But what is the upshot of these Gospel-influenced mechanisms when belief in and submission to Christ is either absent or rendered private, subjective, and politically and culturally sterile? The answer to this is precisely where Girard's thought is essential for a Thomistic theory of culture. What could be integrated into the latter is the understanding of modern culture and politics as essentially hidden scapegoating, the prolongation and escalation of archaic violence, but now, millions upon millions of human sacrificial victims--the unborn, the elderly, the handicapped, the poor and middle class in the first world, the vast majority in the third world, religiously, culturally, and intellectually starved souls, brave-new-world soma addicts, the so-called collateral damage in perpetual, epic-scale wars.

Except that violence, from abortion to "epic-scale war" has been in precipitous decline since the late '80s/early '90s, when globalization began forcing Christian norms--democracy/capitalism/protestantism--on the whole world.  

Note, for instance, that the last war in the Western Hemisphere--which is completely Christianized--ended this week.
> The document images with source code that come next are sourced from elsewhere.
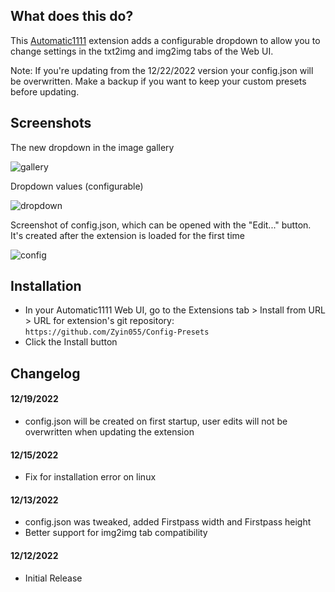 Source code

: ## What does this do?
This [Automatic1111](https://github.com/AUTOMATIC1111/stable-diffusion-webui) extension adds a configurable dropdown to allow you to change settings in the txt2img and img2img tabs of the Web UI.

Note: If you're updating from the 12/22/2022 version your config.json will be overwritten. Make a backup if you want to keep your custom presets before updating.

## Screenshots
The new dropdown in the image gallery

![gallery](https://i.imgur.com/bdIkhgu.jpg)

Dropdown values (configurable)

![dropdown](https://i.imgur.com/B1eMWAw.jpg)

Screenshot of config.json, which can be opened with the "Edit..." button. It's created after the extension is loaded for the first time

![config](https://i.imgur.com/acFy6Hq.jpg)

## Installation
* In your Automatic1111 Web UI, go to the Extensions tab > Install from URL > URL for extension's git repository: `https://github.com/Zyin055/Config-Presets`
* Click the Install button

## Changelog
#### 12/19/2022
* config.json will be created on first startup, user edits will not be overwritten when updating the extension
#### 12/15/2022
* Fix for installation error on linux
#### 12/13/2022
* config.json was tweaked, added Firstpass width and Firstpass height
* Better support for img2img tab compatibility
#### 12/12/2022
* Initial Release
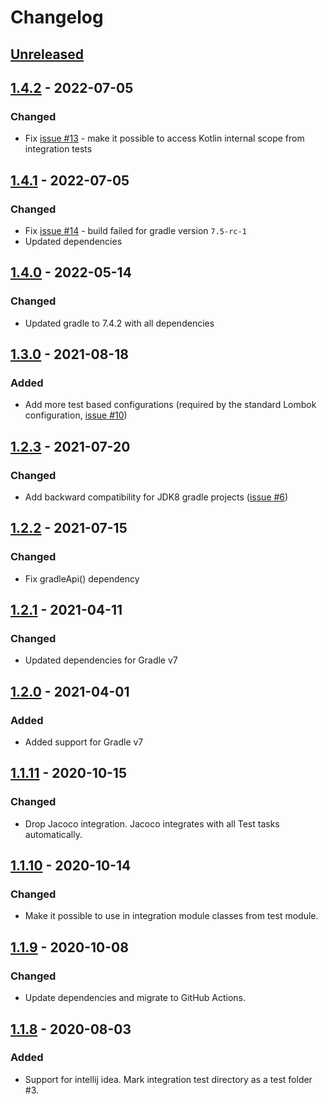 # Changelog

## [Unreleased]

## [1.4.2] - 2022-07-05
### Changed
- Fix [issue #13](https://github.com/coditory/gradle-integration-test-plugin/issues/13) - make it possible to access Kotlin internal scope from integration tests

## [1.4.1] - 2022-07-05
### Changed
- Fix [issue #14](https://github.com/coditory/gradle-integration-test-plugin/issues/14) - build failed for gradle version `7.5-rc-1`
- Updated dependencies

## [1.4.0] - 2022-05-14
### Changed
- Updated gradle to 7.4.2 with all dependencies

## [1.3.0] - 2021-08-18
### Added
- Add more test based configurations (required by the standard Lombok configuration, [issue #10](https://github.com/coditory/gradle-integration-test-plugin/issues/10))

## [1.2.3] - 2021-07-20
### Changed
- Add backward compatibility for JDK8 gradle projects ([issue #6](https://github.com/coditory/gradle-integration-test-plugin/issues/6))

## [1.2.2] - 2021-07-15
### Changed
- Fix gradleApi() dependency

## [1.2.1] - 2021-04-11
### Changed
- Updated dependencies for Gradle v7

## [1.2.0] - 2021-04-01
### Added
- Added support for Gradle v7

## [1.1.11] - 2020-10-15
### Changed
- Drop Jacoco integration. Jacoco integrates with all Test tasks automatically.

## [1.1.10] - 2020-10-14
### Changed
- Make it possible to use in integration module classes from test module.

## [1.1.9] - 2020-10-08
### Changed
- Update dependencies and migrate to GitHub Actions.

## [1.1.8] - 2020-08-03
### Added
- Support for intellij idea. Mark integration test directory as a test folder #3.

[Unreleased]: https://github.com/coditory/gradle-integration-test-plugin/compare/v1.4.2...HEAD
[1.4.2]: https://github.com/coditory/gradle-integration-test-plugin/compare/v1.4.1...v1.4.2
[1.4.1]: https://github.com/coditory/gradle-integration-test-plugin/compare/v1.4.0...v1.4.1
[1.4.0]: https://github.com/coditory/gradle-integration-test-plugin/compare/v1.3.0...v1.4.0
[1.3.0]: https://github.com/coditory/gradle-integration-test-plugin/compare/v1.2.3...v1.3.0
[1.2.3]: https://github.com/coditory/gradle-integration-test-plugin/compare/v1.2.2...v1.2.3
[1.2.2]: https://github.com/coditory/gradle-integration-test-plugin/compare/v1.2.1...v1.2.2
[1.2.1]: https://github.com/coditory/gradle-integration-test-plugin/compare/v1.2.0...v1.2.1
[1.2.0]: https://github.com/coditory/gradle-integration-test-plugin/compare/v1.1.11...v1.2.0
[1.1.11]: https://github.com/coditory/gradle-integration-test-plugin/compare/v1.1.10...v1.1.11
[1.1.10]: https://github.com/coditory/gradle-integration-test-plugin/compare/v1.1.9...v1.1.10
[1.1.9]: https://github.com/coditory/gradle-integration-test-plugin/compare/v1.1.8...v1.1.9
[1.1.8]: https://github.com/coditory/gradle-integration-test-plugin/compare/v1.1.7...v1.1.8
And the poor minority of the First World and the vast majority in the Third World are getting wealthier rapidly and living longer and healthier lives, benefiting rather than being damaged.

In order to argue that they are victims, we need to hold that imperfectly understanding the tenets of the religion that is bringing them such benefits does more damage than peace, health and wealth are worth. This is a notion that only we wealthy white folk could ever enunciate and on one actually believes.

No one has ever died of intellectual starvation.